■ DATA TO EXAMINE ■
((

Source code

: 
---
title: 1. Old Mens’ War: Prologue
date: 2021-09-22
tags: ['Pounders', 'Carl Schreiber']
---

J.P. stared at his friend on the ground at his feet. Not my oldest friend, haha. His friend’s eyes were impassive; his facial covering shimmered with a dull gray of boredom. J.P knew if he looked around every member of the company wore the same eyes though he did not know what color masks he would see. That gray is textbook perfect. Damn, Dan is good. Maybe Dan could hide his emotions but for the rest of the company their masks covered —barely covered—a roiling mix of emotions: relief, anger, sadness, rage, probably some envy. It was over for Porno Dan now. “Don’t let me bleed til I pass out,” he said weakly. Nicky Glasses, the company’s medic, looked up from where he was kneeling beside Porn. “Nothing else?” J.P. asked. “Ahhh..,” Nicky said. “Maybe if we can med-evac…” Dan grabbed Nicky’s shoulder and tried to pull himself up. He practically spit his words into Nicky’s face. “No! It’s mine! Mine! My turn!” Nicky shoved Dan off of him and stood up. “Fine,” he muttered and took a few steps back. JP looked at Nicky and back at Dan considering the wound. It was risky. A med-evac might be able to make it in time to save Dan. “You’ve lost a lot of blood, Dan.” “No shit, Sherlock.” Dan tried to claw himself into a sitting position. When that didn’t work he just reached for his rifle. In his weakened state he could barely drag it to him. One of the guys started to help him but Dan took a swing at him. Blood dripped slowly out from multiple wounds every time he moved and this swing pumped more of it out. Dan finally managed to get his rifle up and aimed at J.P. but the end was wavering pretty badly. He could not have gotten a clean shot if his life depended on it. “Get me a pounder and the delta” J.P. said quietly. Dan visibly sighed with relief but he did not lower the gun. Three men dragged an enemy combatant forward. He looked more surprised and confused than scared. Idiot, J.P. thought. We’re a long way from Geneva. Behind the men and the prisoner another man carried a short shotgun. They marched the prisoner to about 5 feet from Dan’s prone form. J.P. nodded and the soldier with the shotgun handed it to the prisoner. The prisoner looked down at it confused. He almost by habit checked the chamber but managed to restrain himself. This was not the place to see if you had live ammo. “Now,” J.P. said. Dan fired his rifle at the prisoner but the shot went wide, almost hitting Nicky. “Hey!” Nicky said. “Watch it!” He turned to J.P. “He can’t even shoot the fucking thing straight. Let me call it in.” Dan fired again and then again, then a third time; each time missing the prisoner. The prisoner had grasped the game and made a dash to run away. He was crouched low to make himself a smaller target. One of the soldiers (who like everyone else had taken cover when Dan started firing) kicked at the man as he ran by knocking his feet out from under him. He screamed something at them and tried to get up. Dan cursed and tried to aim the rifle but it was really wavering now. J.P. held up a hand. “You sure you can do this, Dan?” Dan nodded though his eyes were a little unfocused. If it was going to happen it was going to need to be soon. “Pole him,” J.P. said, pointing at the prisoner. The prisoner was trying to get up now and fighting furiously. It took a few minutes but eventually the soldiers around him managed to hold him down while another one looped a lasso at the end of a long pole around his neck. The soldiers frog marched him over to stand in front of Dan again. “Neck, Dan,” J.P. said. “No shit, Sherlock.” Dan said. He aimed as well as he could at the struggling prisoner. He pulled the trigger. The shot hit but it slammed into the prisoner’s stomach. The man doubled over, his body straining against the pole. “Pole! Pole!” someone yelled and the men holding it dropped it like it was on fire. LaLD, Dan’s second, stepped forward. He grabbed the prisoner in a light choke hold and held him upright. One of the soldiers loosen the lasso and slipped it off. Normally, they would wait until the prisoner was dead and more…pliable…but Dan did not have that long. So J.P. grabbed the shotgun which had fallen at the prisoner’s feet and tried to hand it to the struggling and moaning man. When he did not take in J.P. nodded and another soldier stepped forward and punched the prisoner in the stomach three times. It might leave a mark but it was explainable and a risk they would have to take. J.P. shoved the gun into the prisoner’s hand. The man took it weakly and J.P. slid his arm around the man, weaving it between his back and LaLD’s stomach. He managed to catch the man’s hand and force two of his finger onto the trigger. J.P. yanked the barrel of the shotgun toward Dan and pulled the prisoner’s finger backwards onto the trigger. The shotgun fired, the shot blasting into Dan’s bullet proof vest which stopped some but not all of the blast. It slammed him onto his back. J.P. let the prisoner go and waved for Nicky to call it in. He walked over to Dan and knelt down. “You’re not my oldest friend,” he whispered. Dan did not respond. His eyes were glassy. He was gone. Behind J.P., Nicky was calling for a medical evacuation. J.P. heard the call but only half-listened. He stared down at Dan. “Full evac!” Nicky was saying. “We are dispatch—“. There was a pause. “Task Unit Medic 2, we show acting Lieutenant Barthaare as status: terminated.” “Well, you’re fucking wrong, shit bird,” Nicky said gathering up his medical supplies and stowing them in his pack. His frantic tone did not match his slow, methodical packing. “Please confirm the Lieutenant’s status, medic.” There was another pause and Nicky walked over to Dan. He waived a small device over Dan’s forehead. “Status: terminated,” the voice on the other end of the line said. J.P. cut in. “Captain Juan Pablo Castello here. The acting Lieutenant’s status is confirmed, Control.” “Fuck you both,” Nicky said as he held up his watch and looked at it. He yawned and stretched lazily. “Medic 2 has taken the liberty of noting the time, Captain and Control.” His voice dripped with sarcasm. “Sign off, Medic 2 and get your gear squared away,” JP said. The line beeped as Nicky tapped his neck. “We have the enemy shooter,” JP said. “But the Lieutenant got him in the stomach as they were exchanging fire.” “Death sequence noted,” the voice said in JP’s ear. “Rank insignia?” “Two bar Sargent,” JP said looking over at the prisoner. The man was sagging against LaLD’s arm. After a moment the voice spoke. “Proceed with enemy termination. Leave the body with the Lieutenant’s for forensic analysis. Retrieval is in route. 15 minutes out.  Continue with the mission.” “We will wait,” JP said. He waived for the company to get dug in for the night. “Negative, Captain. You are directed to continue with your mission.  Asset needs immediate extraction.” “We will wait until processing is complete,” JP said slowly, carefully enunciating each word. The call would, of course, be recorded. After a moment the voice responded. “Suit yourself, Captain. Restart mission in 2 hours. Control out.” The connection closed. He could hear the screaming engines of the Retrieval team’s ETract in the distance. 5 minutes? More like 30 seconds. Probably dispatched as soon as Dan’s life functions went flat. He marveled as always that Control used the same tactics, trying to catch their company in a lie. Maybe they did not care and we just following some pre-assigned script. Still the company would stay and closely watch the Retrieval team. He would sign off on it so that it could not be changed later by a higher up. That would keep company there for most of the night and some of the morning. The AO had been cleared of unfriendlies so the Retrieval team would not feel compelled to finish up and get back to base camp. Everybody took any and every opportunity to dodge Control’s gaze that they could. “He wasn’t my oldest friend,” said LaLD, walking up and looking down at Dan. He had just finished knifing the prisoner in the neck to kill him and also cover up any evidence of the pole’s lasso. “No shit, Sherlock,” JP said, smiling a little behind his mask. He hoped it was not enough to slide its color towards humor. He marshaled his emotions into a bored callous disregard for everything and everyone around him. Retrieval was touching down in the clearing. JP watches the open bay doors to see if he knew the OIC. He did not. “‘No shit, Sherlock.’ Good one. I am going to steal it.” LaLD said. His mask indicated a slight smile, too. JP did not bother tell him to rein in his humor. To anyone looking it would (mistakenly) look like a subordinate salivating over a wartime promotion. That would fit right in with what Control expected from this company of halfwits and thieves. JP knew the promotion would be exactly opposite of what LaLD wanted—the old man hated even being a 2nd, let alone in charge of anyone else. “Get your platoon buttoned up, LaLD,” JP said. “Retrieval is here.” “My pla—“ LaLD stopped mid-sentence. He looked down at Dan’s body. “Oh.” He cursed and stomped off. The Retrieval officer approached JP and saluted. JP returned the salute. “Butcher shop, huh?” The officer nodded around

))
((

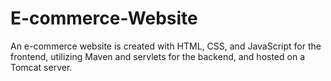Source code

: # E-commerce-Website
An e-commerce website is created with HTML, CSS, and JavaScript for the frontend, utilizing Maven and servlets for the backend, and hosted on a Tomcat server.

))

■ WHAT YOU ARE ASKED TO DO ■
Find every line above that contains the word "commerce", and return each one.

■ ANSWER TO THIS EXERCISE ■
: # E-commerce-Website
An e-commerce website is created with HTML, CSS, and JavaScript for the frontend, utilizing Maven and servlets for the backend, and hosted on a Tomcat server.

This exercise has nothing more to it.